→ **Exercise brief**: From the first line of the material to the line containing "Zoals [scopes](#scopes), functies", inclusive, write out each line exactly, leaving out the pictures.
# # # # # # #
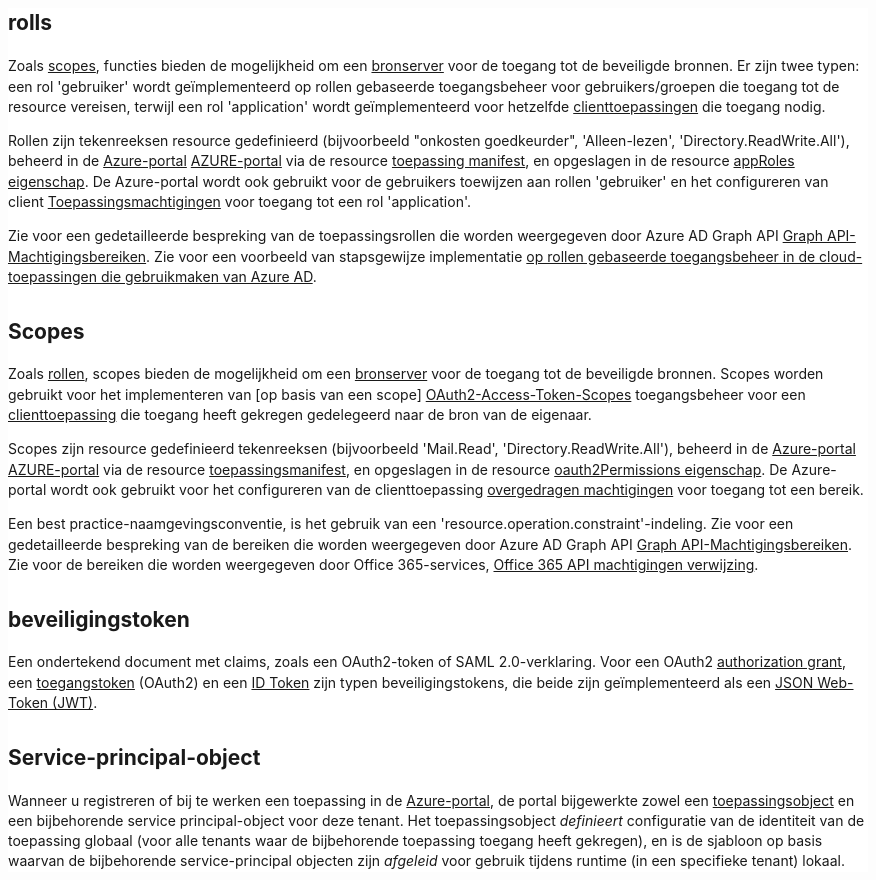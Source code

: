 ## <a name="roles"></a>rolls
Zoals [scopes](#scopes), functies bieden de mogelijkheid om een [bronserver](#resource-server) voor de toegang tot de beveiligde bronnen. Er zijn twee typen: een rol 'gebruiker' wordt geïmplementeerd op rollen gebaseerde toegangsbeheer voor gebruikers/groepen die toegang tot de resource vereisen, terwijl een rol 'application' wordt geïmplementeerd voor hetzelfde [clienttoepassingen](#client-application) die toegang nodig.

Rollen zijn tekenreeksen resource gedefinieerd (bijvoorbeeld "onkosten goedkeurder", 'Alleen-lezen', 'Directory.ReadWrite.All'), beheerd in de [Azure-portal] [ AZURE-portal] via de resource [toepassing manifest](#application-manifest), en opgeslagen in de resource [appRoles eigenschap][AAD-Graph-Sp-Entity]. De Azure-portal wordt ook gebruikt voor de gebruikers toewijzen aan rollen 'gebruiker' en het configureren van client [Toepassingsmachtigingen](#permissions) voor toegang tot een rol 'application'.

Zie voor een gedetailleerde bespreking van de toepassingsrollen die worden weergegeven door Azure AD Graph API [Graph API-Machtigingsbereiken][AAD-Graph-Perm-Scopes]. Zie voor een voorbeeld van stapsgewijze implementatie [op rollen gebaseerde toegangsbeheer in de cloud-toepassingen die gebruikmaken van Azure AD][Duyshant-Role-Blog].

## <a name="scopes"></a>Scopes
Zoals [rollen](#roles), scopes bieden de mogelijkheid om een [bronserver](#resource-server) voor de toegang tot de beveiligde bronnen. Scopes worden gebruikt voor het implementeren van [op basis van een scope] [ OAuth2-Access-Token-Scopes] toegangsbeheer voor een [clienttoepassing](#client-application) die toegang heeft gekregen gedelegeerd naar de bron van de eigenaar.

Scopes zijn resource gedefinieerd tekenreeksen (bijvoorbeeld 'Mail.Read', 'Directory.ReadWrite.All'), beheerd in de [Azure-portal] [ AZURE-portal] via de resource [toepassingsmanifest](#application-manifest), en opgeslagen in de resource [oauth2Permissions eigenschap][AAD-Graph-Sp-Entity]. De Azure-portal wordt ook gebruikt voor het configureren van de clienttoepassing [overgedragen machtigingen](#permissions) voor toegang tot een bereik.

Een best practice-naamgevingsconventie, is het gebruik van een 'resource.operation.constraint'-indeling. Zie voor een gedetailleerde bespreking van de bereiken die worden weergegeven door Azure AD Graph API [Graph API-Machtigingsbereiken][AAD-Graph-Perm-Scopes]. Zie voor de bereiken die worden weergegeven door Office 365-services, [Office 365 API machtigingen verwijzing][O365-Perm-Ref].

## <a name="security-token"></a>beveiligingstoken
Een ondertekend document met claims, zoals een OAuth2-token of SAML 2.0-verklaring. Voor een OAuth2 [authorization grant](#authorization-grant), een [toegangstoken](#access-token) (OAuth2) en een [ID Token](http://openid.net/specs/openid-connect-core-1_0.html#IDToken) zijn typen beveiligingstokens, die beide zijn geïmplementeerd als een [JSON Web-Token (JWT)][JWT].

## <a name="service-principal-object"></a>Service-principal-object
Wanneer u registreren of bij te werken een toepassing in de [Azure-portal][AZURE-portal], de portal bijgewerkte zowel een [toepassingsobject](#application-object) en een bijbehorende service principal-object voor deze tenant. Het toepassingsobject *definieert* configuratie van de identiteit van de toepassing globaal (voor alle tenants waar de bijbehorende toepassing toegang heeft gekregen), en is de sjabloon op basis waarvan de bijbehorende service-principal objecten zijn *afgeleid* voor gebruik tijdens runtime (in een specifieke tenant) lokaal.


[AAD-App-Manifest]: ./active-directory-application-manifest.md
[AAD-App-SP-Objects]: ./active-directory-application-objects.md
[AAD-Auth-Scenarios]: ./active-directory-authentication-scenarios.md
[AAD-Dev-Guide]: ./active-directory-developers-guide.md
[AAD-Graph-Perm-Scopes]: https://msdn.microsoft.com/library/azure/ad/graph/howto/azure-ad-graph-api-permission-scopes
[AAD-Graph-App-Entity]: https://msdn.microsoft.com/Library/Azure/Ad/Graph/api/entity-and-complex-type-reference#application-entity
[AAD-Graph-Sp-Entity]: https://msdn.microsoft.com/Library/Azure/Ad/Graph/api/entity-and-complex-type-reference#serviceprincipal-entity
[AAD-Graph-User-Entity]: https://msdn.microsoft.com/Library/Azure/Ad/Graph/api/entity-and-complex-type-reference#user-entity
[AAD-How-Subscriptions-Assoc]: ../active-directory-how-subscriptions-associated-directory.md
[AAD-How-To-Integrate]: ./active-directory-how-to-integrate.md
[AAD-How-To-Tenant]: active-directory-howto-tenant.md
[AAD-Integrating-Apps]: ./active-directory-integrating-applications.md
[AAD-Multi-Tenant-Overview]: active-directory-devhowto-multi-tenant-overview.md
[AAD-Security-Token-Claims]: ./active-directory-authentication-scenarios/#claims-in-azure-ad-security-tokens
[AAD-Tokens-Claims]: ./active-directory-token-and-claims.md
[AZURE-portal]: https://portal.azure.com
[Duyshant-Role-Blog]: http://www.dushyantgill.com/blog/2014/12/10/roles-based-access-control-in-cloud-applications-using-azure-ad/
[JWT]: https://tools.ietf.org/html/draft-ietf-oauth-json-web-token-32
[Microsoft-Graph]: https://graph.microsoft.io
[O365-Perm-Ref]: https://msdn.microsoft.com/en-us/office/office365/howto/application-manifest
[OAuth2-Access-Token-Scopes]: https://tools.ietf.org/html/rfc6749#section-3.3
[OAuth2-AuthZ-Endpoint]: https://tools.ietf.org/html/rfc6749#section-3.1
[OAuth2-AuthZ-Grant-Types]: https://tools.ietf.org/html/rfc6749#section-1.3
[OAuth2-Client-Types]: https://tools.ietf.org/html/rfc6749#section-2.1
[OAuth2-Role-Def]: https://tools.ietf.org/html/rfc6749#page-6
[OpenIDConnect]: http://openid.net/specs/openid-connect-core-1_0.html
[OpenIDConnect-AuthZ-Endpoint]: http://openid.net/specs/openid-connect-core-1_0.html#AuthorizationEndpoint
[OpenIDConnect-ID-Token]: http://openid.net/specs/openid-connect-core-1_0.html#IDToken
# # # # # # #
→ **Result for this task**:
Source code

: ## <a name="roles"></a>rolls
Zoals [scopes](#scopes), functies bieden de mogelijkheid om een [bronserver](#resource-server) voor de toegang tot de beveiligde bronnen. Er zijn twee typen: een rol 'gebruiker' wordt geïmplementeerd op rollen gebaseerde toegangsbeheer voor gebruikers/groepen die toegang tot de resource vereisen, terwijl een rol 'application' wordt geïmplementeerd voor hetzelfde [clienttoepassingen](#client-application) die toegang nodig.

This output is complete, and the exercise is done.